***** DATA EXTRACT *****

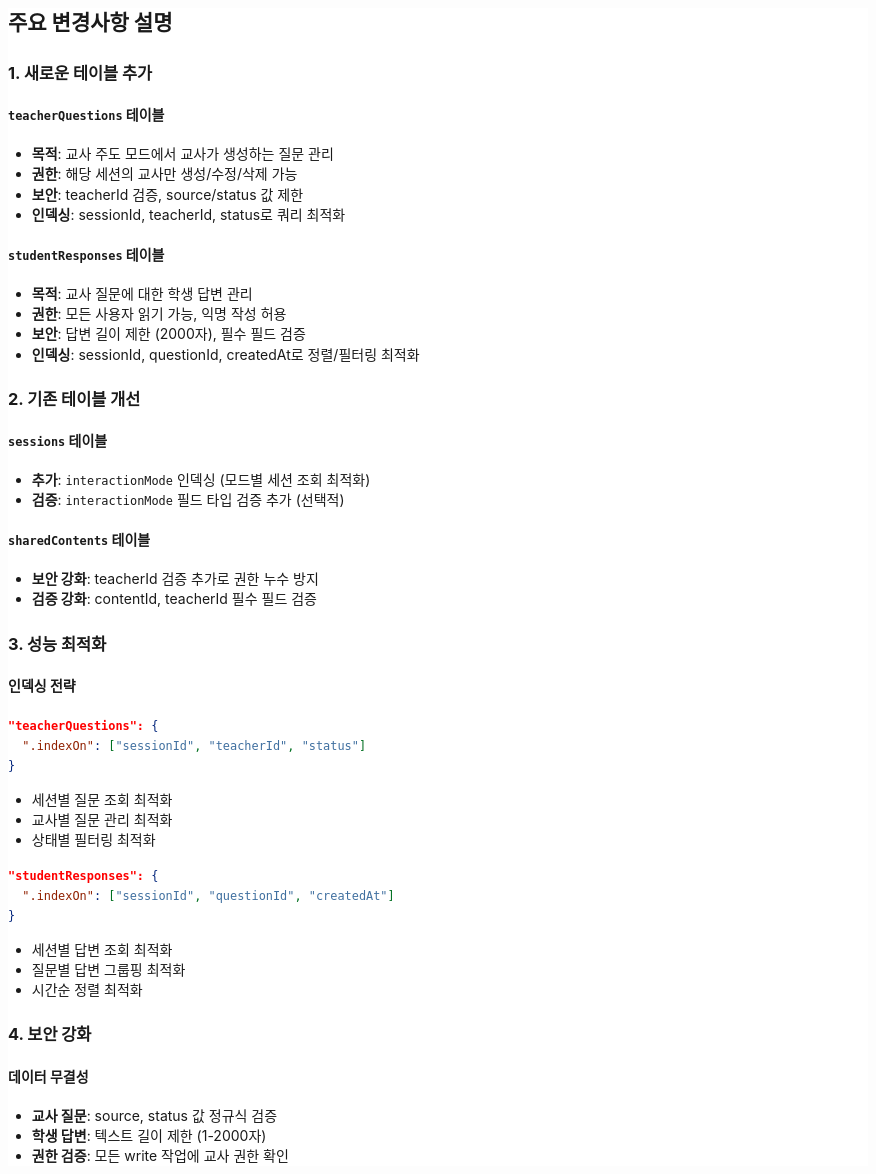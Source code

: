
## 주요 변경사항 설명

### 1. 새로운 테이블 추가

#### `teacherQuestions` 테이블
- **목적**: 교사 주도 모드에서 교사가 생성하는 질문 관리
- **권한**: 해당 세션의 교사만 생성/수정/삭제 가능
- **보안**: teacherId 검증, source/status 값 제한
- **인덱싱**: sessionId, teacherId, status로 쿼리 최적화

#### `studentResponses` 테이블  
- **목적**: 교사 질문에 대한 학생 답변 관리
- **권한**: 모든 사용자 읽기 가능, 익명 작성 허용
- **보안**: 답변 길이 제한 (2000자), 필수 필드 검증
- **인덱싱**: sessionId, questionId, createdAt로 정렬/필터링 최적화

### 2. 기존 테이블 개선

#### `sessions` 테이블
- **추가**: `interactionMode` 인덱싱 (모드별 세션 조회 최적화)
- **검증**: `interactionMode` 필드 타입 검증 추가 (선택적)

#### `sharedContents` 테이블
- **보안 강화**: teacherId 검증 추가로 권한 누수 방지
- **검증 강화**: contentId, teacherId 필수 필드 검증

### 3. 성능 최적화

#### 인덱싱 전략
```json
"teacherQuestions": {
  ".indexOn": ["sessionId", "teacherId", "status"]
}
```
- 세션별 질문 조회 최적화
- 교사별 질문 관리 최적화  
- 상태별 필터링 최적화

```json
"studentResponses": {
  ".indexOn": ["sessionId", "questionId", "createdAt"]
}
```
- 세션별 답변 조회 최적화
- 질문별 답변 그룹핑 최적화
- 시간순 정렬 최적화

### 4. 보안 강화

#### 데이터 무결성
- **교사 질문**: source, status 값 정규식 검증
- **학생 답변**: 텍스트 길이 제한 (1-2000자)
- **권한 검증**: 모든 write 작업에 교사 권한 확인
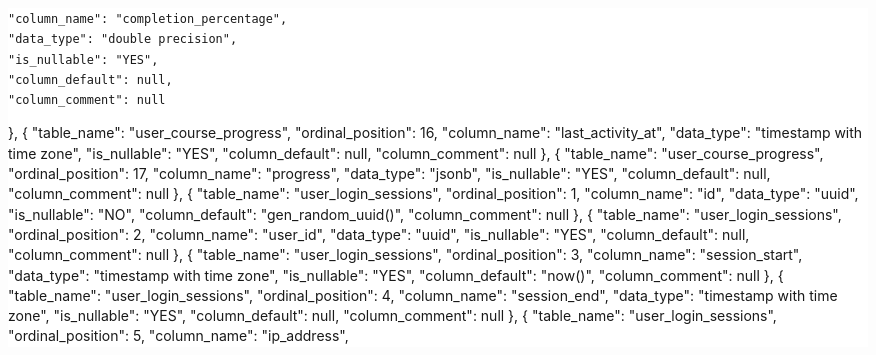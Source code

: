     "column_name": "completion_percentage",
    "data_type": "double precision",
    "is_nullable": "YES",
    "column_default": null,
    "column_comment": null
  },
  {
    "table_name": "user_course_progress",
    "ordinal_position": 16,
    "column_name": "last_activity_at",
    "data_type": "timestamp with time zone",
    "is_nullable": "YES",
    "column_default": null,
    "column_comment": null
  },
  {
    "table_name": "user_course_progress",
    "ordinal_position": 17,
    "column_name": "progress",
    "data_type": "jsonb",
    "is_nullable": "YES",
    "column_default": null,
    "column_comment": null
  },
  {
    "table_name": "user_login_sessions",
    "ordinal_position": 1,
    "column_name": "id",
    "data_type": "uuid",
    "is_nullable": "NO",
    "column_default": "gen_random_uuid()",
    "column_comment": null
  },
  {
    "table_name": "user_login_sessions",
    "ordinal_position": 2,
    "column_name": "user_id",
    "data_type": "uuid",
    "is_nullable": "YES",
    "column_default": null,
    "column_comment": null
  },
  {
    "table_name": "user_login_sessions",
    "ordinal_position": 3,
    "column_name": "session_start",
    "data_type": "timestamp with time zone",
    "is_nullable": "YES",
    "column_default": "now()",
    "column_comment": null
  },
  {
    "table_name": "user_login_sessions",
    "ordinal_position": 4,
    "column_name": "session_end",
    "data_type": "timestamp with time zone",
    "is_nullable": "YES",
    "column_default": null,
    "column_comment": null
  },
  {
    "table_name": "user_login_sessions",
    "ordinal_position": 5,
    "column_name": "ip_address",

*****

• **TASK DETAILS**: What is needed is a word-for-word copy of the lines from the start of the data to the line with "- 교사별 질문 관리 최적화", inclusive, with no pictures in it.

• **EXERCISE SOLUTION**:
Source code

:
## 주요 변경사항 설명

### 1. 새로운 테이블 추가

#### `teacherQuestions` 테이블
- **목적**: 교사 주도 모드에서 교사가 생성하는 질문 관리
- **권한**: 해당 세션의 교사만 생성/수정/삭제 가능
- **보안**: teacherId 검증, source/status 값 제한
- **인덱싱**: sessionId, teacherId, status로 쿼리 최적화

#### `studentResponses` 테이블  
- **목적**: 교사 질문에 대한 학생 답변 관리
- **권한**: 모든 사용자 읽기 가능, 익명 작성 허용
- **보안**: 답변 길이 제한 (2000자), 필수 필드 검증
- **인덱싱**: sessionId, questionId, createdAt로 정렬/필터링 최적화

### 2. 기존 테이블 개선

#### `sessions` 테이블
- **추가**: `interactionMode` 인덱싱 (모드별 세션 조회 최적화)
- **검증**: `interactionMode` 필드 타입 검증 추가 (선택적)

#### `sharedContents` 테이블
- **보안 강화**: teacherId 검증 추가로 권한 누수 방지
- **검증 강화**: contentId, teacherId 필수 필드 검증

### 3. 성능 최적화

#### 인덱싱 전략
```json
"teacherQuestions": {
  ".indexOn": ["sessionId", "teacherId", "status"]
}
```
- 세션별 질문 조회 최적화
- 교사별 질문 관리 최적화  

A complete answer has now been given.